Energy Future Holdings Corp. is positioning itself to make interest payments of about $270 million as talks with creditors over a possible bankruptcy approach a Nov. 1 deadline, according to two people with knowledge of the situation.
The Texas power producer’s board is planning to pay the coupons to junior bondholders unless an agreement is reached, said the people, who asked not to be identified because the discussions are private. The board still has until tonight in New York to decide to skip the payment, after which Energy Future would have a 30-day grace period to either release the funds or file for bankruptcy, one of the people said.
Creditors are in discussions with the Dallas-based company over how to divide ownership and new debt in a restructuring. Senior lenders want the target of the largest leveraged buyout ever to file for Chapter 11 protection without making the payments, which would cut into their recoveries.
Secured lenders including Oaktree Capital Group LLC (OAK), Apollo Global Management LLC (APO) and Centerbridge Capital Partners LLC have submitted a new proposal seeking a consensual reorganization plan, the other person said.
The lenders have been seeking to take majority ownership of a restructured company. Confidentiality agreements that allow investors to access private information to facilitate the talks lapse today, one of the people said.

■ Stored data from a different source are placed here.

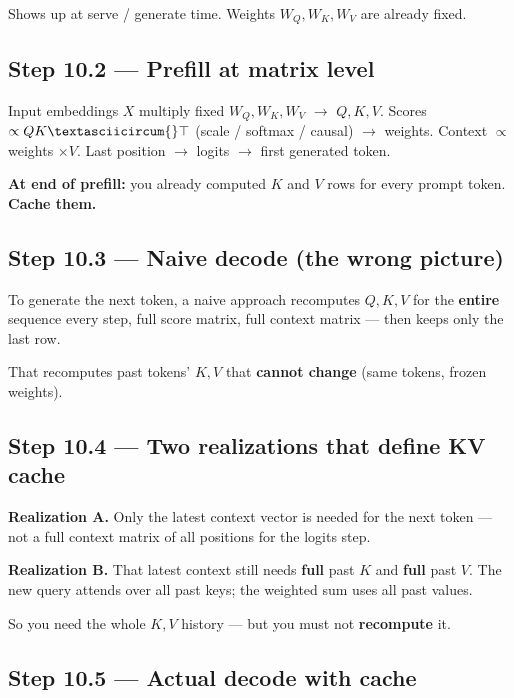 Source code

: \documentclass[11pt,a4paper]{article}
\begin{document}
Shows up at serve / generate time. Weights \(W_Q,W_K,W_V\) are already fixed.


\subsection{Step 10.2 --- Prefill at matrix level}

Input embeddings \(X\) multiply fixed \(W_Q,W_K,W_V\) $\rightarrow$ \(Q,K,V\).   Scores \(\propto QK\textasciicircum{}\top\) (scale / softmax / causal) $\rightarrow$ weights. Context \(\propto\) weights \(\times V\). Last position $\rightarrow$ logits $\rightarrow$ first generated token.


\textbf{At end of prefill:} you already computed \(K\) and \(V\) rows for every prompt token. \textbf{Cache them.}


\subsection{Step 10.3 --- Naive decode (the wrong picture)}

To generate the next token, a naive approach recomputes \(Q,K,V\) for the \textbf{entire} sequence every step, full score matrix, full context matrix --- then keeps only the last row.


That recomputes past tokens' \(K,V\) that \textbf{cannot change} (same tokens, frozen weights).


\subsection{Step 10.4 --- Two realizations that define KV cache}


\textbf{Realization A.} Only the latest context vector is needed for the next token --- not a full context matrix of all positions for the logits step.


\textbf{Realization B.} That latest context still needs \textbf{full} past \(K\) and \textbf{full} past \(V\). The new query attends over all past keys; the weighted sum uses all past values.


So you need the whole \(K,V\) history --- but you must not \textbf{recompute} it.


\subsection{Step 10.5 --- Actual decode with cache}
\end{document}
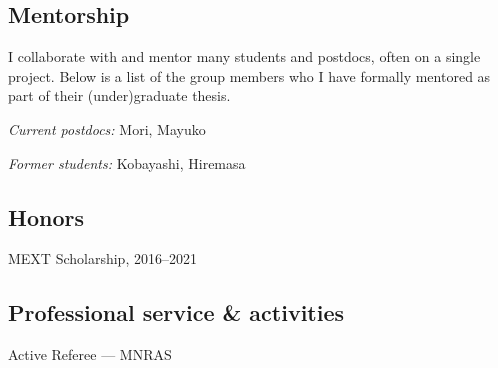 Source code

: \documentclass[12pt,letterpaper]{article}
\begin{document}
\fi

\subsection{Mentorship}

I collaborate with and mentor many students and postdocs, often on a single
project.
Below is a list of the group members who I have formally mentored as part of their (under)graduate thesis.

\begin{list}{}{\cvlist}
\item \emph{Current postdocs:}
  Mori, Mayuko
\item \emph{Former students:}
  Kobayashi, Hiremasa
\end{list}




\subsection{Honors}
\begin{list}{}{\cvlist}

  \item MEXT Scholarship, 2016--2021

\end{list}


\subsection{Professional service \& activities}
\begin{list}{}{\cvlist}
  \item Active Referee ---
        MNRAS
\end{list}
\end{document}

Adam McGill, an Energy Future spokesman, didn’t immediately return telephone calls seeking comment on the discussions from yesterday’s board meeting.
Texas Competitive Electric Holdings Co.’s $1.83 billion of 10.25 percent bonds maturing in November 2015, which are due to pay interest on Nov. 1, jumped 3 cents today to 5.375 cents on the dollar at 9:08 a.m. in New York, according to Trace, the bond-price reporting system of the Financial Industry Regulatory Authority.
The Wall Street Journal, citing unidentified people, reported late yesterday on its website that the board met throughout the day and was leaning toward making the payment.
Meeting the interest payment would potentially buy Energy Future until next March to continue negotiating with creditors to gain a consensus, one of the people said.
KKR & Co., Goldman Sachs Capital Partners and TPG Capital led the $48 billion takeover of the former TXU Corp. in 2007. The investment was predicated on rising gas prices. Instead, they fell as the development of hydraulic fracturing created a surge in U.S. gas supplies, triggering 10 straight quarterly losses at the company since 2011.